Quante volte navigando sui social o semplicemente in rete ti sei imbattuto in fastidiosissime pubblicità che non rendono la tua esperienza godibile? L’advertising in rete si è trasformato molto spesso in un qualcosa di invasivo e quasi disturbante. Pop up ovunque, spazi pubblicitari che spuntano anche mentre lasci un commento sui social.

C’è chi crede anche che l’assistente vocale dello smartphone possa condizionare le pubblicità che appaiono durante la navigazione. La continua esposizione a spot pubblicitari rende in un certo senso minore la loro efficacia.

Spesso, poi, le pubblicità che appaiono non sono per niente coerenti con quello che stai guardando. Se all’inizio questo modo di fare advertising poteva essere tollerato in quanto considerato normale, ora non è più cosi.

Native advertising: caro cliente, scusi il disturbo

Oggi i clienti sono decisamente più smaliziati ed esigenti, anche riguardo alla pubblicità: vogliono vedere contenuti coinvolgenti e interessanti che sembrino fatti per loro. Le aziende, dal canto loro, devono rispondere a queste nuove esigenze, se non vogliono perdere il loro appeal.

Come fare pubblicità sui social senza risultare troppo invasivi e disturbanti? Proprio per dare una risposta a questa domanda è nato il Native Advertising. Non hai mai sentito pronunciare queste due parole? Stai tranquillo, ci pensiamo noi a spiegarti tutto.

Si definisce native advertising quel modo di fare pubblicità che non mette mai (o quasi) al promo posto il prodotto pubblicizzato e la pubblicità. Affiliazioni, banner e consigli sono parte integrante dei contenuti presenti sul sito.

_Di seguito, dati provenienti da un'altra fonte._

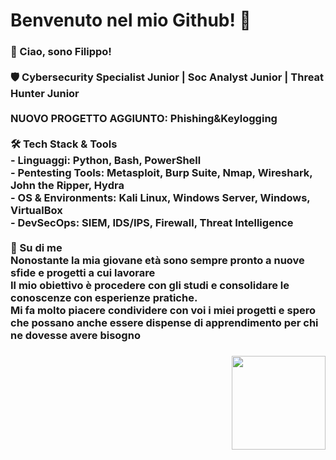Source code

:<h1 align="left">Benvenuto nel mio Github!  👋</h1>

###

<h3 align="left">👋 Ciao, sono Filippo!<br><br>🛡️ Cybersecurity Specialist Junior | Soc Analyst Junior | Threat Hunter Junior<br><br> NUOVO PROGETTO AGGIUNTO: Phishing&Keylogging<br><br> 🛠️ Tech Stack & Tools<br>- Linguaggi: Python, Bash, PowerShell  <br>- Pentesting Tools: Metasploit, Burp Suite, Nmap, Wireshark, John the Ripper, Hydra <br>- OS & Environments: Kali Linux, Windows Server, Windows, VirtualBox  <br>- DevSecOps: SIEM, IDS/IPS, Firewall, Threat Intelligence  <br><br>🚀 Su di me<br>Nonostante la mia giovane età sono sempre pronto a nuove sfide e progetti a cui lavorare<br>Il mio obiettivo è procedere con gli studi e consolidare le conoscenze con esperienze pratiche.<br>Mi fa molto piacere condividere con voi i miei progetti e spero che possano anche essere dispense di apprendimento per chi ne dovesse avere bisogno</h3>

###

<img align="right" height="150" src="https://adcy.io/wp-content/uploads/2020/04/anti-hacking.gif"  />

###

<div align="left">
</div>

###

Non ci sono più banner o pop up super invasivi ma contenuti interessanti che solo nella parte finale presentino un riferimento pubblicitario, in modo da stimolare prima di tutto l’interesse del cliente verso quegli specifici contenuti.

Tipi di pubblicità

Non hai capito bene di cosa si tratta e vuoi saperne qualcosa di più? Ecco qualche esempio di native advertising:

  • In feed: sono quei contenuti che compaiono proprio all’interno del sito di un dato brand (magari sotto forma di articoli blog) che sembrano contenuti informativi ma nascondono un piccolo, impercettibile adv.
  • Raccomandation Widget: hai presente quando leggi un articolo su un sito e alla fine, dopo averlo letto, compare la finestrella con “Potrebbe interessarti anche…”? Ecco, quello è un modo molto discreto di pubblicizzare altri contenuti
  • Adv: sono gli annunci in display, quelli che compaiono sui motori di ricerca, per intenderci: solo che in questo caso gli annunci visualizzati saranno decisamente più coerenti con i contenuti del sito che stai visitando.

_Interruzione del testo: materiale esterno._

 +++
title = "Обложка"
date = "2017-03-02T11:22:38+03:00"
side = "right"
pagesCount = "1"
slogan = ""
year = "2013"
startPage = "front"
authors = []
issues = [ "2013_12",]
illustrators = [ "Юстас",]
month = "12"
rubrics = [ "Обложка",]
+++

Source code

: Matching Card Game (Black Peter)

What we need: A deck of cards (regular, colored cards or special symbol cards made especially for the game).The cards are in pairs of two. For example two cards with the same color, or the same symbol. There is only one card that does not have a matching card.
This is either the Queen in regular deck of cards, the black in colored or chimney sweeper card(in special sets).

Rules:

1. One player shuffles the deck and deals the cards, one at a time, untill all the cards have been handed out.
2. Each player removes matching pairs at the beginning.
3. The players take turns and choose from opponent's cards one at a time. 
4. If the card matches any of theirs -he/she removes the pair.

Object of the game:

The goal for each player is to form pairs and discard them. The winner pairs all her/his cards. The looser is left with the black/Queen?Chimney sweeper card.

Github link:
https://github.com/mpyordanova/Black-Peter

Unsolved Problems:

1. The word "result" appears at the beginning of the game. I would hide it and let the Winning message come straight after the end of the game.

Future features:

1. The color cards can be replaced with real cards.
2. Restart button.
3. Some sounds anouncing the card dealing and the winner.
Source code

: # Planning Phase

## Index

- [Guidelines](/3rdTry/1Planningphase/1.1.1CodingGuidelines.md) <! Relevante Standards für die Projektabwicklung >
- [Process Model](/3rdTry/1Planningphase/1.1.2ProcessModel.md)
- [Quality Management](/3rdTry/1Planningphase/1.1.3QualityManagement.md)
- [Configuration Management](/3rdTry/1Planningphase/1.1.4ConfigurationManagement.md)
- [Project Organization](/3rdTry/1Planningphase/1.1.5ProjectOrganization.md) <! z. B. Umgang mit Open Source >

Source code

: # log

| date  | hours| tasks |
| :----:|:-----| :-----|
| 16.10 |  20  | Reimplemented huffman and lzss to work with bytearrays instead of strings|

Questo nuovo modo di fare pubblicità è più discreto: chi sceglie il native advertising lo fa sapendo di dover mettere al primo posto i contenuti, lasciando solo a margine la parte pubblicitaria.

 

 

Native advertising: 5 consigli utili

Ma come si fa, in concreto, il native advertising? Come hai potuto capire, i modi di fare pubblicità sono sempre gli stessi: a cambiare è l’approccio. Ecco qualche consiglio per migliorare l’approccio e passare finalmente al native advertising:

  1. Metti al centro il cliente: i contenuti che prepari sono per lui e lui deve rendersene conto. Personalizza il più possibile i contenuti, fallo sentire importante.
  2. Pensa multicanale: per rendere tutto molto più omogeneo e coerente è bene curare al massimo la propria presenza sui social. Crea un calendario editoriale multicanale che ti assicuri una buona copertura.
  3. Declina nel modo giusto i contenuti, scegliendo i canali ed i formati giusti dove distribuirli, in modo che tutto risulti coerente. Valuta bene i contenuti che vuoi creare e scegli il formato giusto, quello più adatto alla tua audience. Se per esempio si tratta di giovani, la piattaforma più indicata per i contenuti pubblicitari potrebbe essere un social network.
  4. Trova la tua voce: pensare a contenuti che siano multicanale non vuol dire spiattellare lo stesso identico contenuto su tutte le piattaforme: trova un tono di voce che renda riconoscibile il brand ma che allo stesso tempo cambi a seconda del cliente a cui si rivolge. Il linguaggio di aziende internazionali non può di certo essere lo stesso con cui si parla ad un singolo cliente.
  5. Scegli di seguire obbiettivi che siano realisticamente raggiungibili: voler avere tutto e subito non è mai la scelta migliore, soprattutto quando si tratta di marketing.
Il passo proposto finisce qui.